I wrapped up this semester by finishing up my final project on the Detroit Shoreway and what I believe to be my project theme called the symbolic economy. Beginning with "The Rise of the Creative Class" and identifying who exactly the creative class is, I wanted to address a community of creative people, most appropriately in the Gordon Arts District. I addressed the two topics of the existing fabric and a new anchor by proposing two different and unique systems: the symbolic monument and the symbolic infrastructure. My presentation boards are shown below.
This design was critized for its more radical approach to a symbolic culture that tried to address a creative class. My initial analysis lead me to believe that this would be a more ideal solution.

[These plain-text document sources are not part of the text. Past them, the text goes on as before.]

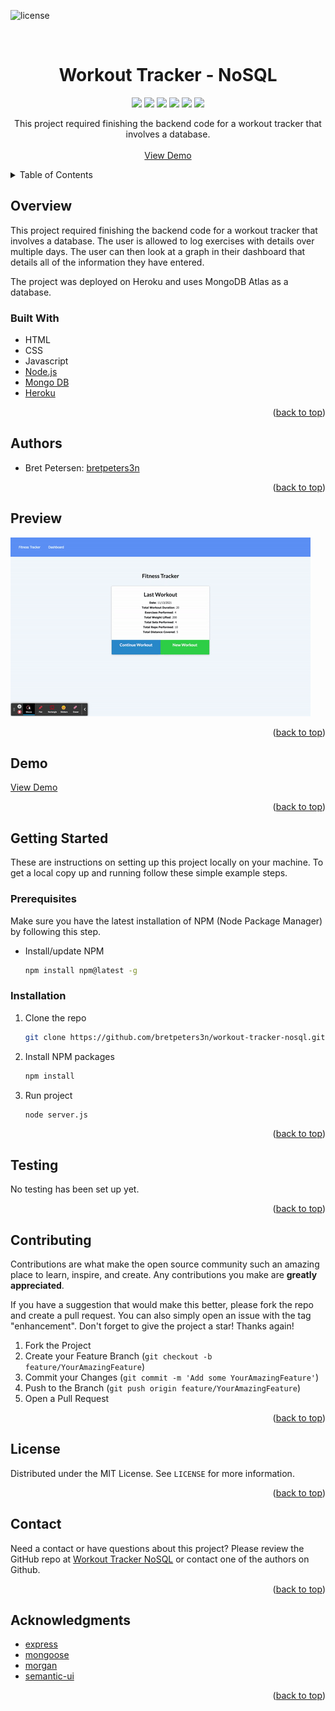 <div id="top"></div>
<!-- PROJECT SHIELDS -->
<!--
*** https://www.markdownguide.org/basic-syntax/#reference-style-links
-->
<!--
[![Contributors][contributors-shield]][contributors-url]
[![Forks][forks-shield]][forks-url]
[![Stargazers][stars-shield]][stars-url]
[![Issues][issues-shield]][issues-url]
[![MIT License][license-shield]][license-url]
[![LinkedIn][linkedin-shield]][linkedin-url]
-->

![license](https://img.shields.io/badge/license-MIT-red) 

<!-- PROJECT LOGO -->
<br />
<div align="center">
  <!--
  <a href="https://github.com/github_username/repo_name">
    <img src="images/logo.png" alt="Logo" width="80" height="80">
  </a>
  -->

<h1 align="center">Workout Tracker - NoSQL</h1>

  <p align="center">
    <img src="https://img.shields.io/badge/HTML-orange"/>
    <img src="https://img.shields.io/badge/CSS-yellow"/>
    <!--<img src="https://img.shields.io/badge/Bulma-blue"/>-->
    <img src="https://img.shields.io/badge/Javascript-green"/>
    <!--<img src="https://img.shields.io/badge/jQuery-violet"/>-->
    <img src="https://img.shields.io/badge/-Node.js-blue"/>
    <img src="https://img.shields.io/badge/Mongo DB-indigo"/>
    <img src="https://img.shields.io/badge/Heroku-violet"/>
    <!--<img src="https://img.shields.io/badge/-JSON-red"/>
    <img src="https://img.shields.io/badge/-SQL-orange  "/>-->
  </p>

  <p align="center">
    This project required finishing the backend code for a workout tracker that involves a database.
    <br />
    <br />
    <a href="https://workout-tracker-bretpeters3n.herokuapp.com/">View Demo</a>
  </p>
</div>


<!--
Here's a blank template to get started: To avoid retyping too much info. Do a search and replace with your text editor for the following: `github_username`, `repo_name`, `twitter_handle`, `linkedin_username`, `email`, `email_client`, `project_title`, `project_description`
-->


<!-- TABLE OF CONTENTS -->
<details>
  <summary>Table of Contents</summary>
  <ul>
    <li>
      <a href="#overview">Overview</a>
      <ul>
        <li><a href="#built-with">Built With</a></li>
      </ul>
    </li>
    <li>
      <a href="#getting-started">Getting Started</a>
      <ul>
        <li><a href="#prerequisites">Prerequisites</a></li>
        <li><a href="#installation">Installation</a></li>
      </ul>
    </li>
    <li><a href="#authors">Authors</a></li>
    <li><a href="#preview">Preview</a></li>
    <li><a href="#demo">Demo</a></li>
    <li><a href="#testing">Testing</a></li>
    <li><a href="#contributing">Contributing</a></li>
    <li><a href="#license">License</a></li>
    <li><a href="#contact">Contact</a></li>
    <li><a href="#acknowledgments">Acknowledgments</a></li>
  </ul>
</details>


<!-- OVERVIEW -->
## Overview
This project required finishing the backend code for a workout tracker that involves a database. The user is allowed to log exercises with details over multiple days. The user can then look at a graph in their dashboard that details all of the information they have entered.

The project was deployed on Heroku and uses MongoDB Atlas as a database.


<!-- BUILT WITH -->
### Built With
* HTML
* CSS
* Javascript
* [Node.js](https://nodejs.org/en/)
* [Mongo DB](https://www.mongodb.com/)
* [Heroku](https://www.heroku.com/)
<!--* [jQuery](https://jquery.com/)
* [Bootstrap](https://getbootstrap.com/)-->

<p align="right">(<a href="#top">back to top</a>)</p>


<!-- AUTHORS -->
## Authors
- Bret Petersen: [bretpeters3n](https://github.com/bretpeters3n)

<p align="right">(<a href="#top">back to top</a>)</p>


<!-- PREVIEW -->
## Preview
![image](./assets/workout-tracker.gif)

<p align="right">(<a href="#top">back to top</a>)</p>


<!-- DEMO -->
## Demo
[View Demo](https://workout-tracker-bretpeters3n.herokuapp.com/)

<p align="right">(<a href="#top">back to top</a>)</p>


<!-- GETTING STARTED -->
## Getting Started
These are instructions on setting up this project locally on your machine. To get a local copy up and running follow these simple example steps.


### Prerequisites
Make sure you have the latest installation of NPM (Node Package Manager) by following this step.
* Install/update NPM
   ```sh
   npm install npm@latest -g
   ```


### Installation
1. Clone the repo
   ```sh
   git clone https://github.com/bretpeters3n/workout-tracker-nosql.git
   ```
2. Install NPM packages
   ```sh
   npm install
   ```
3. Run project
   ```sh
   node server.js
   ```

<p align="right">(<a href="#top">back to top</a>)</p>


## Testing
No testing has been set up yet.

<p align="right">(<a href="#top">back to top</a>)</p>


<!-- CONTRIBUTING -->
## Contributing

Contributions are what make the open source community such an amazing place to learn, inspire, and create. Any contributions you make are **greatly appreciated**.

If you have a suggestion that would make this better, please fork the repo and create a pull request. You can also simply open an issue with the tag "enhancement".
Don't forget to give the project a star! Thanks again!

1. Fork the Project
2. Create your Feature Branch (`git checkout -b feature/YourAmazingFeature`)
3. Commit your Changes (`git commit -m 'Add some YourAmazingFeature'`)
4. Push to the Branch (`git push origin feature/YourAmazingFeature`)
5. Open a Pull Request

<p align="right">(<a href="#top">back to top</a>)</p>


<!-- LICENSE -->
## License
Distributed under the MIT License. See `LICENSE` for more information.

<p align="right">(<a href="#top">back to top</a>)</p>


<!-- QUESTIONS -->
## Contact
Need a contact or have questions about this project? Please review the GitHub repo at [Workout Tracker NoSQL](https://github.com/bretpeters3n/workout-tracker-nosql) or contact one of the authors on Github.

<p align="right">(<a href="#top">back to top</a>)</p>


<!-- ACKNOWLEDGMENTS -->
## Acknowledgments

* [express](https://www.npmjs.com/package/express)
* [mongoose](https://www.npmjs.com/package//mongoose)
* [morgan](https://www.npmjs.com/package/morgan)
* [semantic-ui](https://semantic-ui.com/)

<p align="right">(<a href="#top">back to top</a>)</p>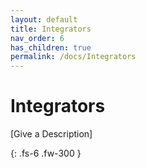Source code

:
 ```yaml
---
layout: default
title: Integrators
nav_order: 6
has_children: true
permalink: /docs/Integrators
---
```


# Integrators

[Give a Description]

{: .fs-6 .fw-300 }
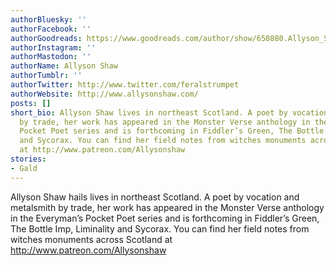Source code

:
 ```yaml
---
authorBluesky: ''
authorFacebook: ''
authorGoodreads: https://www.goodreads.com/author/show/650880.Allyson_Shaw
authorInstagram: ''
authorMastodon: ''
authorName: Allyson Shaw
authorTumblr: ''
authorTwitter: http://www.twitter.com/feralstrumpet
authorWebsite: http://www.allysonshaw.com/
posts: []
short_bio: Allyson Shaw lives in northeast Scotland. A poet by vocation and metalsmith
  by trade, her work has appeared in the Monster Verse anthology in the Everyman’s
  Pocket Poet series and is forthcoming in Fiddler’s Green, The Bottle Imp, Liminality
  and Sycorax. You can find her field notes from witches monuments across Scotland
  at http://www.patreon.com/Allysonshaw
stories:
- Gald
---
```


Allyson Shaw hails lives in northeast Scotland. A poet by vocation and metalsmith by trade, her work has appeared in the Monster Verse anthology in the Everyman’s Pocket Poet series and is forthcoming in Fiddler’s Green, The Bottle Imp, Liminality and Sycorax. You can find her field notes from witches monuments across Scotland at http://www.patreon.com/Allysonshaw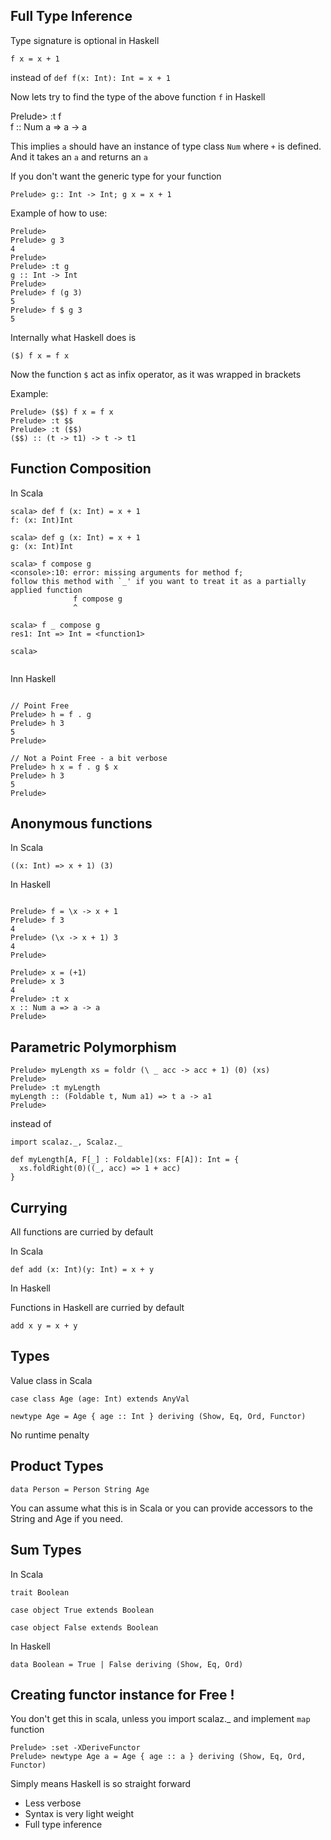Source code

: ## Full Type Inference
Type signature is optional in Haskell

`f x = x + 1`

instead of `def f(x: Int): Int = x + 1`

Now lets try to find the type of the above function `f` in Haskell

Prelude> :t f </br>
f :: Num a => a -> a

This implies `a` should have an instance of type class `Num` where `+` is defined.
And it takes an `a` and returns an `a`

If you don't want the generic type for your function

`Prelude> g:: Int -> Int; g x = x + 1`

Example of how to use:

```
Prelude>
Prelude> g 3
4
Prelude>
Prelude> :t g
g :: Int -> Int
Prelude>
Prelude> f (g 3)
5
Prelude> f $ g 3
5
```

Internally what Haskell does is

`($) f x = f x`

Now the function `$` act as infix operator, as it was wrapped in brackets

Example:

```
Prelude> ($$) f x = f x
Prelude> :t $$
Prelude> :t ($$)
($$) :: (t -> t1) -> t -> t1

```

## Function Composition

In Scala

```
scala> def f (x: Int) = x + 1
f: (x: Int)Int

scala> def g (x: Int) = x + 1
g: (x: Int)Int

scala> f compose g
<console>:10: error: missing arguments for method f;
follow this method with `_' if you want to treat it as a partially applied function
              f compose g
              ^

scala> f _ compose g
res1: Int => Int = <function1>

scala>


```

Inn Haskell


```

// Point Free
Prelude> h = f . g
Prelude> h 3
5
Prelude>

// Not a Point Free - a bit verbose
Prelude> h x = f . g $ x
Prelude> h 3
5
Prelude>

```


## Anonymous functions

In Scala

```
((x: Int) => x + 1) (3)
```

In Haskell

```

Prelude> f = \x -> x + 1
Prelude> f 3
4
Prelude> (\x -> x + 1) 3
4
Prelude>

Prelude> x = (+1)
Prelude> x 3
4
Prelude> :t x
x :: Num a => a -> a
Prelude>

```


## Parametric Polymorphism

```
Prelude> myLength xs = foldr (\ _ acc -> acc + 1) (0) (xs)
Prelude>
Prelude> :t myLength
myLength :: (Foldable t, Num a1) => t a -> a1
Prelude>

```

instead of


```
import scalaz._, Scalaz._

def myLength[A, F[_] : Foldable](xs: F[A]): Int = {
  xs.foldRight(0)((_, acc) => 1 + acc)
}

```

## Currying

All functions are curried by default

In Scala

```
def add (x: Int)(y: Int) = x + y

```

In Haskell

Functions in Haskell are curried by default

```
add x y = x + y

```


## Types

Value class in Scala

```
case class Age (age: Int) extends AnyVal

```

```
newtype Age = Age { age :: Int } deriving (Show, Eq, Ord, Functor)

```

No runtime penalty


## Product Types

```
data Person = Person String Age

```
You can assume what this is in Scala
or you can provide accessors to the String and Age if you need.

## Sum Types

In Scala

```
trait Boolean

case object True extends Boolean

case object False extends Boolean

```

In Haskell


```
data Boolean = True | False deriving (Show, Eq, Ord)

```

## Creating functor instance for Free !

You don't get this in scala, unless you import scalaz._ and implement `map` function

```
Prelude> :set -XDeriveFunctor
Prelude> newtype Age a = Age { age :: a } deriving (Show, Eq, Ord, Functor)

```

Simply means Haskell is so straight forward

* Less verbose
* Syntax is very light weight
* Full type inference
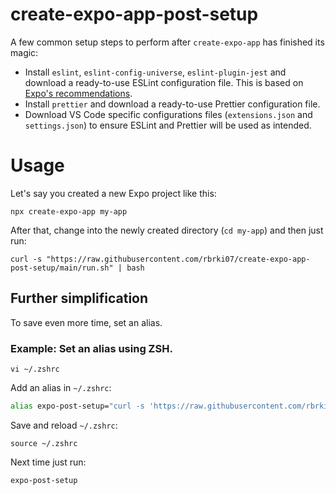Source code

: # create-expo-app-post-setup
A few common setup steps to perform after `create-expo-app` has finished its magic:
* Install `eslint`, `eslint-config-universe`, `eslint-plugin-jest` and download a ready-to-use ESLint configuration file. This is based on [Expo's recommendations](https://docs.expo.dev/guides/using-eslint/).
* Install `prettier` and download a ready-to-use Prettier configuration file.
* Download VS Code specific configurations files (`extensions.json` and `settings.json`) to ensure ESLint and Prettier will be used as intended.

# Usage

Let's say you created a new Expo project like this:

```shell
npx create-expo-app my-app
```

After that, change into the newly created directory (`cd my-app`) and then just run:

```shell
curl -s "https://raw.githubusercontent.com/rbrki07/create-expo-app-post-setup/main/run.sh" | bash
```

## Further simplification

To save even more time, set an alias.

### Example: Set an alias using ZSH.

```shell
vi ~/.zshrc
```

Add an alias in `~/.zshrc`:

```bash
alias expo-post-setup="curl -s 'https://raw.githubusercontent.com/rbrki07/create-expo-app-post-setup/main/run.sh' | bash"
```

Save and reload `~/.zshrc`:

```shell
source ~/.zshrc
```

Next time just run:
```shell
expo-post-setup
```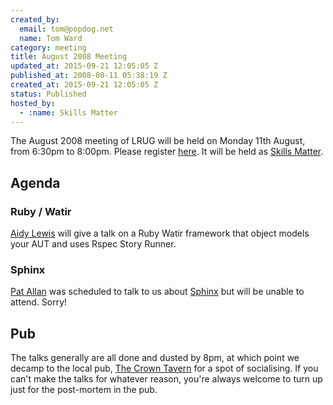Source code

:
 ```yaml
---
created_by:
  email: tom@popdog.net
  name: Tom Ward
category: meeting
title: August 2008 Meeting
updated_at: 2015-09-21 12:05:05 Z
published_at: 2008-08-11 05:38:19 Z
created_at: 2015-09-21 12:05:05 Z
status: Published
hosted_by:
  - :name: Skills Matter
---
```


The August 2008 meeting of LRUG will be held on Monday 11th August, from 6:30pm to 8:00pm.  Please register [here](https://skillsmatter.com/meetups/167-lrug-meeting-august).  It will be held as [Skills Matter](http://www.skillsmatter.com/).

## Agenda

### Ruby / Watir

[Aidy Lewis](http://agiletester.blogspot.com/) will give a talk on a Ruby Watir framework that object models your AUT and uses Rspec Story Runner.

### Sphinx

[Pat Allan](http://freelancing-gods.com/) was scheduled to talk to us about [Sphinx](http://sphinxsearch.com/) but will be unable to attend.  Sorry!

## Pub

The talks generally are all done and dusted by 8pm, at which point we decamp to the local pub, [The Crown Tavern](http://fancyapint.com/pubs/pub199.html) for a spot of socialising.  If you can't make the talks for whatever reason, you're always welcome to turn up just for the post-mortem in the pub.

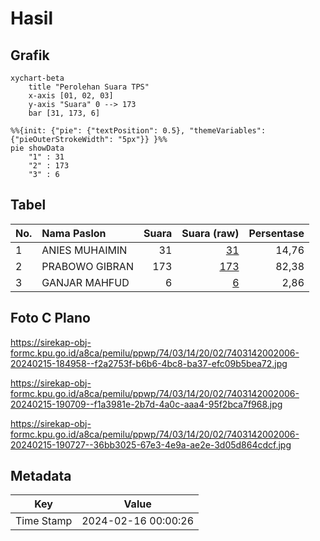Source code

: # Hasil

## Grafik

```mermaid
xychart-beta
    title "Perolehan Suara TPS"
    x-axis [01, 02, 03]
    y-axis "Suara" 0 --> 173
    bar [31, 173, 6]
```

```mermaid
%%{init: {"pie": {"textPosition": 0.5}, "themeVariables": {"pieOuterStrokeWidth": "5px"}} }%%
pie showData
    "1" : 31
    "2" : 173
    "3" : 6
```

## Tabel

| No. | Nama Paslon    | Suara | Suara (raw) | Persentase |
|:--- |:-------------- | -----:| -----------:| ----------:|
| 1   | ANIES MUHAIMIN | 31    | [31][p-1]   | 14,76      |
| 2   | PRABOWO GIBRAN | 173   | [173][p-2]  | 82,38      |
| 3   | GANJAR MAHFUD  | 6     | [6][p-3]    | 2,86       |


[p-1]: https://github.com/gigit-pemilu/pemilu-2024-74-sulawesi-tenggara/blob/main/pilpres/hitung-suara/sub/74-sulawesi-tenggara/sub/03-muna/sub/14-lasalepa/sub/2002-labone/sub/006-tps/sub/paslon-1.txt
[p-2]: https://github.com/gigit-pemilu/pemilu-2024-74-sulawesi-tenggara/blob/main/pilpres/hitung-suara/sub/74-sulawesi-tenggara/sub/03-muna/sub/14-lasalepa/sub/2002-labone/sub/006-tps/sub/paslon-2.txt
[p-3]: https://github.com/gigit-pemilu/pemilu-2024-74-sulawesi-tenggara/blob/main/pilpres/hitung-suara/sub/74-sulawesi-tenggara/sub/03-muna/sub/14-lasalepa/sub/2002-labone/sub/006-tps/sub/paslon-3.txt

## Foto C Plano

https://sirekap-obj-formc.kpu.go.id/a8ca/pemilu/ppwp/74/03/14/20/02/7403142002006-20240215-184958--f2a2753f-b6b6-4bc8-ba37-efc09b5bea72.jpg

https://sirekap-obj-formc.kpu.go.id/a8ca/pemilu/ppwp/74/03/14/20/02/7403142002006-20240215-190709--f1a3981e-2b7d-4a0c-aaa4-95f2bca7f968.jpg

https://sirekap-obj-formc.kpu.go.id/a8ca/pemilu/ppwp/74/03/14/20/02/7403142002006-20240215-190727--36bb3025-67e3-4e9a-ae2e-3d05d864cdcf.jpg


## Metadata

| Key        | Value               |
| ---------- | ------------------- |
| Time Stamp | 2024-02-16 00:00:26 |



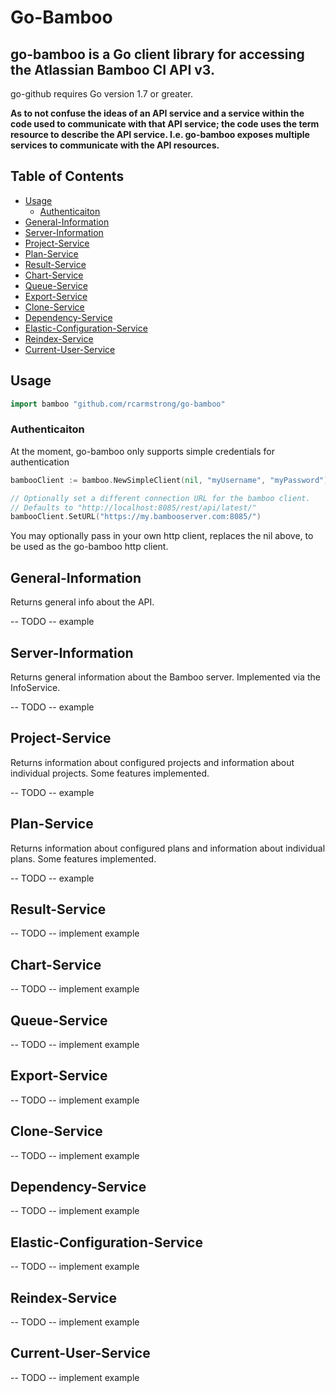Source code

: # Go-Bamboo
## go-bamboo is a Go client library for accessing the Atlassian Bamboo CI API v3.

go-github requires Go version 1.7 or greater.


**As to not confuse the ideas of an API service and a service within the code used to communicate with that API service; the code uses the term resource to describe the API service. I.e. go-bamboo exposes multiple services to communicate with the API resources.**

## Table of Contents ##
- [Usage](#usage)
    * [Authenticaiton](#authenticaiton)
- [General-Information](#general-information)
- [Server-Information](#server-information)
- [Project-Service](#project-service)
- [Plan-Service](#plan-service)
- [Result-Service](#result-service)
- [Chart-Service](#chart-service)
- [Queue-Service](#queue-service)
- [Export-Service](#export-service)
- [Clone-Service](#clone-service)
- [Dependency-Service](#dependency-service)
- [Elastic-Configuration-Service](#elastic-configuration-service)
- [Reindex-Service](#reindex-service)
- [Current-User-Service](#current-user-service)


## Usage ##
```go
import bamboo "github.com/rcarmstrong/go-bamboo"
```

### Authenticaiton ###
At the moment, go-bamboo only supports simple credentials for authentication

```go
bambooClient := bamboo.NewSimpleClient(nil, "myUsername", "myPassword")

// Optionally set a different connection URL for the bamboo client.
// Defaults to "http://localhost:8085/rest/api/latest/"
bambooClient.SetURL("https://my.bambooserver.com:8085/")
```

You may optionally pass in your own http client, replaces the nil above, to be used as the go-bamboo http client.

## General-Information ##

Returns general info about the API.

-- TODO --
example

## Server-Information ##

Returns general information about the Bamboo server.
Implemented via the InfoService.

-- TODO --
example

## Project-Service ##

Returns information about configured projects and information about individual projects.
Some features implemented.

-- TODO --
example

## Plan-Service ##

Returns information about configured plans and information about individual plans.
Some features implemented.

-- TODO --
example

## Result-Service ##

-- TODO --
implement
example

## Chart-Service ##

-- TODO --
implement
example

## Queue-Service ##

-- TODO --
implement
example

## Export-Service ##

-- TODO --
implement
example

## Clone-Service ##

-- TODO --
implement
example

## Dependency-Service ##

-- TODO --
implement
example

## Elastic-Configuration-Service ##

-- TODO --
implement
example

## Reindex-Service ##

-- TODO --
implement
example

## Current-User-Service ##

-- TODO --
implement
example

However, I was expecting some criticism moreso because I decided to take a radical approach in order to try to address a radical initial to bring more culture and identity into the area. Of course, the design isn't perfect but it addresses many different elements that I believe contributed to a creative culture. It was a strong move towards the future of the Gordon Arts District and the Detroit Shoreway.
I chose to make a 3d model in sketchup rather than a physical model because it allowed me to render some streetside "worms-eye" views that showed how the environment would respond with people and my design. I felt like I produced enough valuable research and analysis given the timeframe I had for this project.
The jury review, overall, went well and I respect the criticism. I understand the points some of the jurors made. Unfortunately, I didnt have time to dive into the creative class research that may have been helpful for my argument but I still think I put up a good fight. The boards and presentation I believe turned out great.
I thought this semester provided me with a lot of valuable information in terms of urban design. Taking the landscape design approach is very important and I will make sure to do a thorough analysis of the site and conditions in future studio projects. I look forwards to my coming studios here at the CUDC and am glad I can finally say that this semester is coming to a close.
I chose to stick with the project area I have studied so far: The Detroit Shoreway because of the opportunities that I believe it offers for design and investment. Of course, the area has already received intense observation and renovations, but I believe these investments can be revised in some way. How exactly, I am not quite sure.
The next phase of mapping and analysis will be composed of the "in-between" spaces: the spaces in beween the districts of the Detroit Shoreway and being able to establish connections between them. I believe there are low cost solutions to implement this.
One of the discussions we had this week was whether or not rental properties are an asset or a liability to an area. I still strongly believe that owner occupied homes are a valuable asset to a community and denote stability. And with stability, comes a stronger and more defined community. However, I also think rental properties are import and should be implemented as well.
The conclusions we made I believe were very powerful and effectively established a foundation for further mapping in the future. Looking at the manufacturing district in greater detail, looking at these "in-between" spaces, and looking at the housing community are areas that could be further mapped.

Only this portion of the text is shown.